● **Task brief**: Repeat exactly the lines of the entries below from the one with "RAG 并不是新技术。早在 2020" through the one with "回到之前的问题，如果想让 LLM 考试中得到高分，我们该如何做呢？RAG", both ends included, and nothing else.

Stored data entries

........

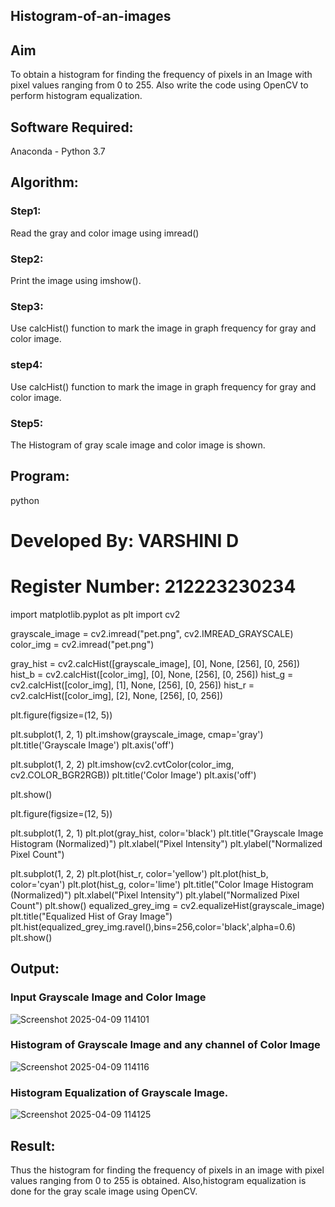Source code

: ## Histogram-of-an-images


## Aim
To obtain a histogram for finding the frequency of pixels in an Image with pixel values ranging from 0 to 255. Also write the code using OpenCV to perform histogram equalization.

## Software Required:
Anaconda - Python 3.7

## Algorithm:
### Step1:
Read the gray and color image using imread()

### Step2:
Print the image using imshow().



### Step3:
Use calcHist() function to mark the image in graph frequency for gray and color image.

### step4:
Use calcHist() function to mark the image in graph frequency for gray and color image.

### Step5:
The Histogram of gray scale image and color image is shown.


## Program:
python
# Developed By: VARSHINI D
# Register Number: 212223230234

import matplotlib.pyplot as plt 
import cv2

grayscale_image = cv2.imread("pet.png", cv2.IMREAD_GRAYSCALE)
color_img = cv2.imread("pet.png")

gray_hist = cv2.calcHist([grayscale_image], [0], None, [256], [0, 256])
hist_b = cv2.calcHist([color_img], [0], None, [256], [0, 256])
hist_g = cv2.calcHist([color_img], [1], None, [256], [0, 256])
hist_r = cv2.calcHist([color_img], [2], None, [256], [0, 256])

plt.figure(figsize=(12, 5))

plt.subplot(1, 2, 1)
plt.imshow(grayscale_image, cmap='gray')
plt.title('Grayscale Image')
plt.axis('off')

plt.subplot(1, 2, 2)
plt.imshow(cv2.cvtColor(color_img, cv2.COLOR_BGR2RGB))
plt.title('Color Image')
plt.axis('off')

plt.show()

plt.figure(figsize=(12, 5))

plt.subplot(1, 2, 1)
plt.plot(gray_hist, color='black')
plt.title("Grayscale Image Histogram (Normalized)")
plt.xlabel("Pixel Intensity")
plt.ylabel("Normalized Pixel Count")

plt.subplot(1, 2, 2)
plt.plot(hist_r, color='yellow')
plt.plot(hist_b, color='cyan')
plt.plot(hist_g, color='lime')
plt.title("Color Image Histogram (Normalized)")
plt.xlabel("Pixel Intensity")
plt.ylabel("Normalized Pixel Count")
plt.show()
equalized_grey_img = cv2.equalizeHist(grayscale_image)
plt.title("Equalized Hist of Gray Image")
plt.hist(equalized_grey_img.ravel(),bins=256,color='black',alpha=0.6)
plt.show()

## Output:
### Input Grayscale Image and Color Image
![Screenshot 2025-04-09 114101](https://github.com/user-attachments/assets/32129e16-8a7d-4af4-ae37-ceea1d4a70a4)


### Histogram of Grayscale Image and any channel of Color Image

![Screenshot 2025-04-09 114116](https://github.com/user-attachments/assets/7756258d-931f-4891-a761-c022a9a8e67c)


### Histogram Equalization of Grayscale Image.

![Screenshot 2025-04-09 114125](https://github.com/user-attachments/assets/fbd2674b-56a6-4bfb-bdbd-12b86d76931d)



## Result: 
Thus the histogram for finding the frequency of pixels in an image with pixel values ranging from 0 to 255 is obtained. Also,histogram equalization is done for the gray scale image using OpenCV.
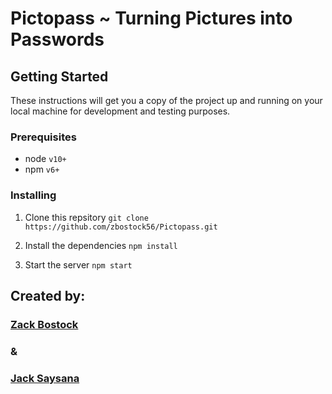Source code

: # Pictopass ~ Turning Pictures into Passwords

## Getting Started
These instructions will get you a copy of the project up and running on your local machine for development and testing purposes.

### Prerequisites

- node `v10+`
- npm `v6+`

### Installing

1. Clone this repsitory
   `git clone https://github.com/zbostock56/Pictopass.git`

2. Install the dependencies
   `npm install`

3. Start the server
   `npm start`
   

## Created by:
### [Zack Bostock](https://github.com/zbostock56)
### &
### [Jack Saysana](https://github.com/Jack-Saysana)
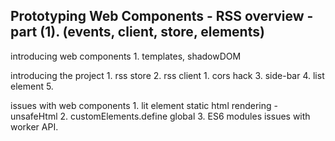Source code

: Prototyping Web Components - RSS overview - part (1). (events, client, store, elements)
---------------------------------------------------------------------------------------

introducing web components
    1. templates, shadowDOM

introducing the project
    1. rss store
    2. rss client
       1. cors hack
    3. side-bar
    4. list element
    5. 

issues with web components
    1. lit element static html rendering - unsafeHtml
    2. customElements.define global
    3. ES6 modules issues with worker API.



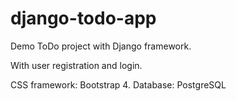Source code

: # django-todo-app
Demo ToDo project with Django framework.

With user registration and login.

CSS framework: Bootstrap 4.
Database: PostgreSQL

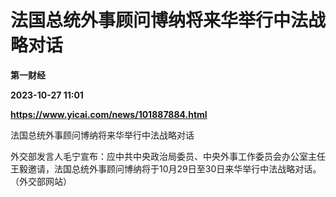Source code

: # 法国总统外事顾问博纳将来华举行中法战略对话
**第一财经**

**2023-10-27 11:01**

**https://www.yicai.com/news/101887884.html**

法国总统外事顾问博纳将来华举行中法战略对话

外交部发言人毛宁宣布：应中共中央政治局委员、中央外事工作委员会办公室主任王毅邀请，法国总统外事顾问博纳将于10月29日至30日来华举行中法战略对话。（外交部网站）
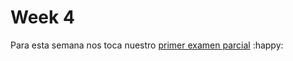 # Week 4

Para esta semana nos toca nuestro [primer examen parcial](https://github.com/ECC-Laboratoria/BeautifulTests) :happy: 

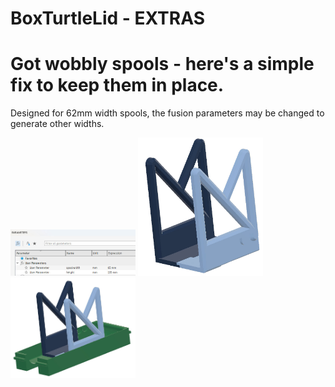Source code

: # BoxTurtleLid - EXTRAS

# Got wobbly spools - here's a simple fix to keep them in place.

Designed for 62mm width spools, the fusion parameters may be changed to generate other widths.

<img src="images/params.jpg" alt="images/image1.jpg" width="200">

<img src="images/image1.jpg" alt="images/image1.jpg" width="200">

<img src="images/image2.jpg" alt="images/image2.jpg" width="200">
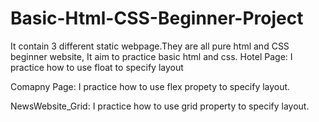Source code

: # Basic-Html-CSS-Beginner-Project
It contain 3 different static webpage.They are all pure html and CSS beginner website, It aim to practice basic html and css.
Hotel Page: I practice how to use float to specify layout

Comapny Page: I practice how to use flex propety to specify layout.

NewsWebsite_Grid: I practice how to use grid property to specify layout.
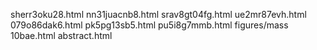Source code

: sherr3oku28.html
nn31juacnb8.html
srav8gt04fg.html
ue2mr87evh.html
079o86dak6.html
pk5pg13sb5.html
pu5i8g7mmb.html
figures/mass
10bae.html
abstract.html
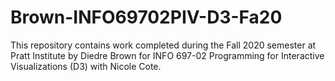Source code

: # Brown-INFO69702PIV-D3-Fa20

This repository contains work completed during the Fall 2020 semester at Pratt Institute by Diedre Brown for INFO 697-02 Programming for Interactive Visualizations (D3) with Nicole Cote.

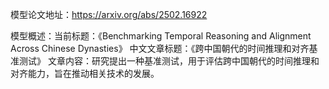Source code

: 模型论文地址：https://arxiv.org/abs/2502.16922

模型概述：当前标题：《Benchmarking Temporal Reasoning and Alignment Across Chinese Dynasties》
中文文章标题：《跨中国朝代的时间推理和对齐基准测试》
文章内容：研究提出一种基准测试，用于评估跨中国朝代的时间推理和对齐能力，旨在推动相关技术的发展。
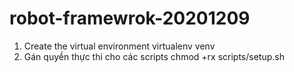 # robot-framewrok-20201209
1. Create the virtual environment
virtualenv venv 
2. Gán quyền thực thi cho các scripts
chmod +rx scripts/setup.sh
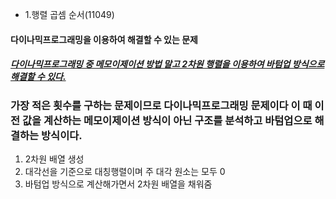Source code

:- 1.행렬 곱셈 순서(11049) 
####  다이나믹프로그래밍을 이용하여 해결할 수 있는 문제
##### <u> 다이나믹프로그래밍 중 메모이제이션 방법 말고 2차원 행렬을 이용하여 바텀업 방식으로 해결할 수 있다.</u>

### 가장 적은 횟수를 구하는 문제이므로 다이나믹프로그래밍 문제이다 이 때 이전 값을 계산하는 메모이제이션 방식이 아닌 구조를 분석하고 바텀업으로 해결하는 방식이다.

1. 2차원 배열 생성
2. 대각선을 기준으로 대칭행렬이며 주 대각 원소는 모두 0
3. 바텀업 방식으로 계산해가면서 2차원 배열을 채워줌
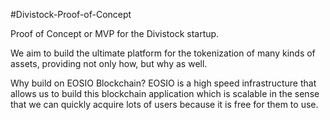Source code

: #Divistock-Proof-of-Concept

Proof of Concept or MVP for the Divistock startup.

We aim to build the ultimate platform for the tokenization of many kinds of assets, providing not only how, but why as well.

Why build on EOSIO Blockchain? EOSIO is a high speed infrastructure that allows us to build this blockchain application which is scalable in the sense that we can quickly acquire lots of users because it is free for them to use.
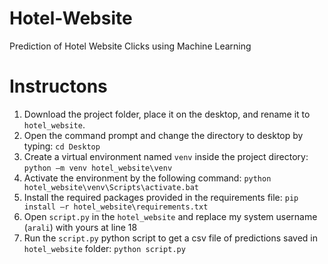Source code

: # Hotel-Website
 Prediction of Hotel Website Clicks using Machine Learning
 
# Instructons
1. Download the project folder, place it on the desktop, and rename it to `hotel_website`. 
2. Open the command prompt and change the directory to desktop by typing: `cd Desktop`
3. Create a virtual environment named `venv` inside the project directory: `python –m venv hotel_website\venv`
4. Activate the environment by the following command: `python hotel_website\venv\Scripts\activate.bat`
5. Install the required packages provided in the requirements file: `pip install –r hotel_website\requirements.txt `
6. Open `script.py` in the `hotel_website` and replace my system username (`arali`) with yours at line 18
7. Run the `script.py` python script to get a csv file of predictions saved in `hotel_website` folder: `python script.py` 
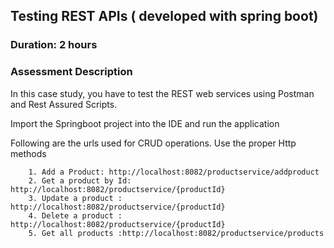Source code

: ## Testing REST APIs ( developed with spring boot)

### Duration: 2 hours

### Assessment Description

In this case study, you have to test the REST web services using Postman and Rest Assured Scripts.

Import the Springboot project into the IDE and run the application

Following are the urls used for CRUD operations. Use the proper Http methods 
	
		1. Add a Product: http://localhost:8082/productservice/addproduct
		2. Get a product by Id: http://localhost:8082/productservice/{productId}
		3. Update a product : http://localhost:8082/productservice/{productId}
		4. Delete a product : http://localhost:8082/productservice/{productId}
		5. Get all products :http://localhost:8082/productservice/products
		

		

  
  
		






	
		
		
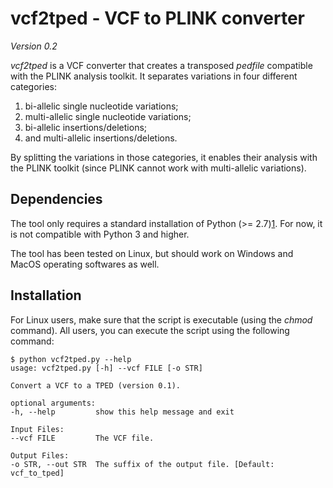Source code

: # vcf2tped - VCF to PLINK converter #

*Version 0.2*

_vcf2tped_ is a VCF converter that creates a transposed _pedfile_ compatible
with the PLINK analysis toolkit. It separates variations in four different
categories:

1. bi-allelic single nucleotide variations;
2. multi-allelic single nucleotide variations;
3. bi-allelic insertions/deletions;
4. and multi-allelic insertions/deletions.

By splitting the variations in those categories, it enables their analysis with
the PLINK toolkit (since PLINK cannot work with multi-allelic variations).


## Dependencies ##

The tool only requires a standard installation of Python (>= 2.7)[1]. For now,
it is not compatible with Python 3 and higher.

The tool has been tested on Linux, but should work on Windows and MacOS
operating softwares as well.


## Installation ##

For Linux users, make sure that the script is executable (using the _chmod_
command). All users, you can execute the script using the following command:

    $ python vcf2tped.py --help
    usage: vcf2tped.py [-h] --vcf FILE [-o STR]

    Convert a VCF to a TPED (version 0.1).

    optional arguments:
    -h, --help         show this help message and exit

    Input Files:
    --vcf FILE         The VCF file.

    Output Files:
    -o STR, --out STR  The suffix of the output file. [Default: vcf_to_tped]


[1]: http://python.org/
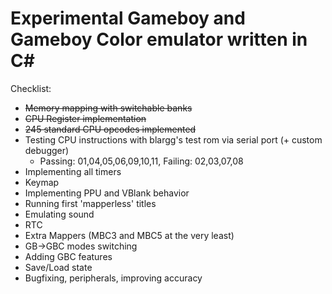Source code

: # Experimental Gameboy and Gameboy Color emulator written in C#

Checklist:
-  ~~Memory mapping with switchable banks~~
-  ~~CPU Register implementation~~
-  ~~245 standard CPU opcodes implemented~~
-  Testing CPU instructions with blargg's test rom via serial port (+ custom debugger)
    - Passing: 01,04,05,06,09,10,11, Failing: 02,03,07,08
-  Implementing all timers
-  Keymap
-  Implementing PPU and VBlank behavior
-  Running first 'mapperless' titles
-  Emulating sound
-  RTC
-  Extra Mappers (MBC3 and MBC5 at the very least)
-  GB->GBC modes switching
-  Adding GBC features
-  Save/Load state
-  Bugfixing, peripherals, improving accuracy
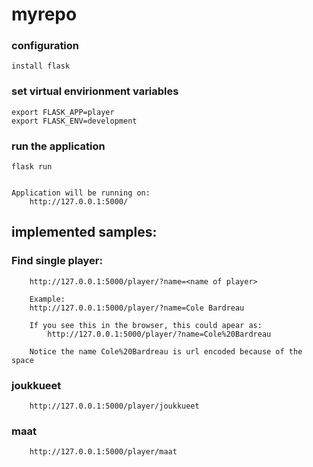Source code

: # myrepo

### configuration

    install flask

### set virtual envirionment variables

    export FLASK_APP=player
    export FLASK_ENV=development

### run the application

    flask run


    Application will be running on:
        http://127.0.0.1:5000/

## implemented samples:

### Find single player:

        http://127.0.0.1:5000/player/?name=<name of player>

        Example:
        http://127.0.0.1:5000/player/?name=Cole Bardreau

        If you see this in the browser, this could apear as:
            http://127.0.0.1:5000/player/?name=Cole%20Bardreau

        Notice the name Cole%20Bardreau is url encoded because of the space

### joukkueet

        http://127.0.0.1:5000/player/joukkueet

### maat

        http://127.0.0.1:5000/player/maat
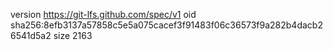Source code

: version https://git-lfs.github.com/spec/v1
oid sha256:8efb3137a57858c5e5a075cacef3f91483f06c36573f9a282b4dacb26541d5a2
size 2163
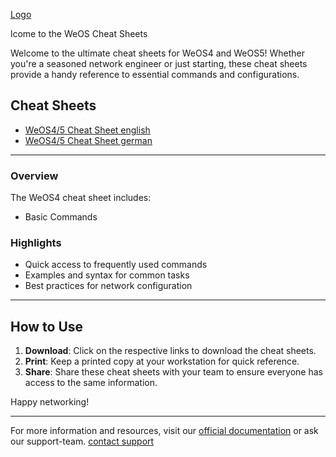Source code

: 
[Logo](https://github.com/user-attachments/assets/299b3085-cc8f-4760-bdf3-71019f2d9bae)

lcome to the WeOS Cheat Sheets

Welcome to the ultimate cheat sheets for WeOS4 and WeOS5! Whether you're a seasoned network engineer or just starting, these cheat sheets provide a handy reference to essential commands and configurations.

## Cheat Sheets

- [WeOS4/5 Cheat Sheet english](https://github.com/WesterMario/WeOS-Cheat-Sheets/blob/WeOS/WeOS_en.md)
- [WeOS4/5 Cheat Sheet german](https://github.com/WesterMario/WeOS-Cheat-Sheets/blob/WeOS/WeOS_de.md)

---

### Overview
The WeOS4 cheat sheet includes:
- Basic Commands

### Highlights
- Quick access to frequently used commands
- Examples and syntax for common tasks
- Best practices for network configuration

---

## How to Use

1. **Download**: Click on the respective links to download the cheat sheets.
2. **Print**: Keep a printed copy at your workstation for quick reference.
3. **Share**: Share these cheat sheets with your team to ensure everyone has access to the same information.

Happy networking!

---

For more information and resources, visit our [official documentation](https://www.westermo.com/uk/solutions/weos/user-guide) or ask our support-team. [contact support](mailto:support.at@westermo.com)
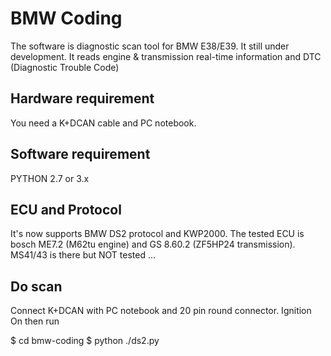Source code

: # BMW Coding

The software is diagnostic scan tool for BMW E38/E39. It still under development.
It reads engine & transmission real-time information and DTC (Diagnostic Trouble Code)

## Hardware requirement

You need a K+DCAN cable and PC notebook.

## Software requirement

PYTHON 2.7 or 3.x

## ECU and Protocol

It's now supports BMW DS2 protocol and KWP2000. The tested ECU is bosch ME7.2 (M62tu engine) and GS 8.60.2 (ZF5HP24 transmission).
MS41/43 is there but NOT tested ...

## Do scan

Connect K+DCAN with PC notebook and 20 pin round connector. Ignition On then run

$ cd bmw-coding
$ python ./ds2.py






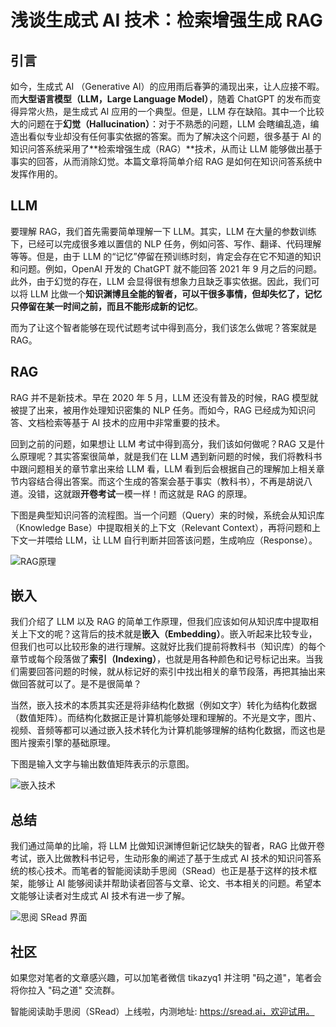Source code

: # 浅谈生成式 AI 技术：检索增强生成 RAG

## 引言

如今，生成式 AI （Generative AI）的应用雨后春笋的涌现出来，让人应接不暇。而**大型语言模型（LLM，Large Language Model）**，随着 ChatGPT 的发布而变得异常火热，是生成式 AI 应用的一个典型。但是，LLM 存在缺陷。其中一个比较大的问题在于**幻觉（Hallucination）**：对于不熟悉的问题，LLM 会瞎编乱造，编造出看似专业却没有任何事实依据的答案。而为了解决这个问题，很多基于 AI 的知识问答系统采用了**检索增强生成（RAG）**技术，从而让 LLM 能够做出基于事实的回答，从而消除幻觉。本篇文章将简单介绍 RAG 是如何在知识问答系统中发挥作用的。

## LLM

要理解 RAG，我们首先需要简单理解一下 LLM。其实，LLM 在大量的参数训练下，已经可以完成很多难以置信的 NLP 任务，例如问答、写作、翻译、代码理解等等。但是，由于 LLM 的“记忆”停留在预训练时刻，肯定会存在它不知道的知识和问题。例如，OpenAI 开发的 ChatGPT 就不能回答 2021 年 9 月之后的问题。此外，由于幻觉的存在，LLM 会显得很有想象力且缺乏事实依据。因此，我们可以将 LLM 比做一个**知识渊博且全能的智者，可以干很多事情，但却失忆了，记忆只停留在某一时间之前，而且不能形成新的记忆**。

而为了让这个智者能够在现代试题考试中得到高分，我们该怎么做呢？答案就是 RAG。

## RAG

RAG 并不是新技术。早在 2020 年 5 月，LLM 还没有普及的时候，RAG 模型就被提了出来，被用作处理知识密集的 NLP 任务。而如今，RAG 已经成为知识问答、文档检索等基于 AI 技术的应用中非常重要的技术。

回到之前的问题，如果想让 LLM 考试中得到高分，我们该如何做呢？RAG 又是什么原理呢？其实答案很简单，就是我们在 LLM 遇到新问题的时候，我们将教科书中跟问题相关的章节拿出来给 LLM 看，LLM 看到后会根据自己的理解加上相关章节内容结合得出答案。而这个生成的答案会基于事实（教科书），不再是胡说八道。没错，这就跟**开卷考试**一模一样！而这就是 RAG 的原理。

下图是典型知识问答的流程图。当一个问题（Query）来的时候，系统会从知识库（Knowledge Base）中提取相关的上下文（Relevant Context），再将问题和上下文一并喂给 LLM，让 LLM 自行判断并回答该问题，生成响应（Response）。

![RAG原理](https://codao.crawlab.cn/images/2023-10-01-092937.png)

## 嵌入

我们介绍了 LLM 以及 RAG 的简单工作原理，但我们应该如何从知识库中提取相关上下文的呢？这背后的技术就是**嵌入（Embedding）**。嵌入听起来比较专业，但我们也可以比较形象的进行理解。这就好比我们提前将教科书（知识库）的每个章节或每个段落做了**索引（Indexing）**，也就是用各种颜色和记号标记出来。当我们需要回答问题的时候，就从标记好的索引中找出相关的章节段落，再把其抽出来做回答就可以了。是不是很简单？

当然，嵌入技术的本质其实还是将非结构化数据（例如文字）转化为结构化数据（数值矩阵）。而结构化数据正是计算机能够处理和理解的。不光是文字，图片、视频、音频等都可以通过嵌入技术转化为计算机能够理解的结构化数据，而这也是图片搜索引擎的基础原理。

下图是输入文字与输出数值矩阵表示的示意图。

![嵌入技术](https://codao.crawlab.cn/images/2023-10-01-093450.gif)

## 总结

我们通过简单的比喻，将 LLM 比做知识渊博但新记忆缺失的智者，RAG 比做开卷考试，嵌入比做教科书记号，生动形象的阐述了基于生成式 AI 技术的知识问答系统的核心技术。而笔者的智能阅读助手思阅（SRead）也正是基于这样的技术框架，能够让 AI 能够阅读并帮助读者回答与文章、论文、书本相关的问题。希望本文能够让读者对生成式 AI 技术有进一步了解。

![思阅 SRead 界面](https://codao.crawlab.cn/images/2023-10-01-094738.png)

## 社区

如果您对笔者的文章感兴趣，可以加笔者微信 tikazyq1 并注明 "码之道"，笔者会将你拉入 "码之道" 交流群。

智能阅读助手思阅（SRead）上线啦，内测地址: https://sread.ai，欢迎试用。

........

● **Output for this exercise**:
RAG 并不是新技术。早在 2020 年 5 月，LLM 还没有普及的时候，RAG 模型就被提了出来，被用作处理知识密集的 NLP 任务。而如今，RAG 已经成为知识问答、文档检索等基于 AI 技术的应用中非常重要的技术。

回到之前的问题，如果想让 LLM 考试中得到高分，我们该如何做呢？RAG 又是什么原理呢？其实答案很简单，就是我们在 LLM 遇到新问题的时候，我们将教科书中跟问题相关的章节拿出来给 LLM 看，LLM 看到后会根据自己的理解加上相关章节内容结合得出答案。而这个生成的答案会基于事实（教科书），不再是胡说八道。没错，这就跟**开卷考试**一模一样！而这就是 RAG 的原理。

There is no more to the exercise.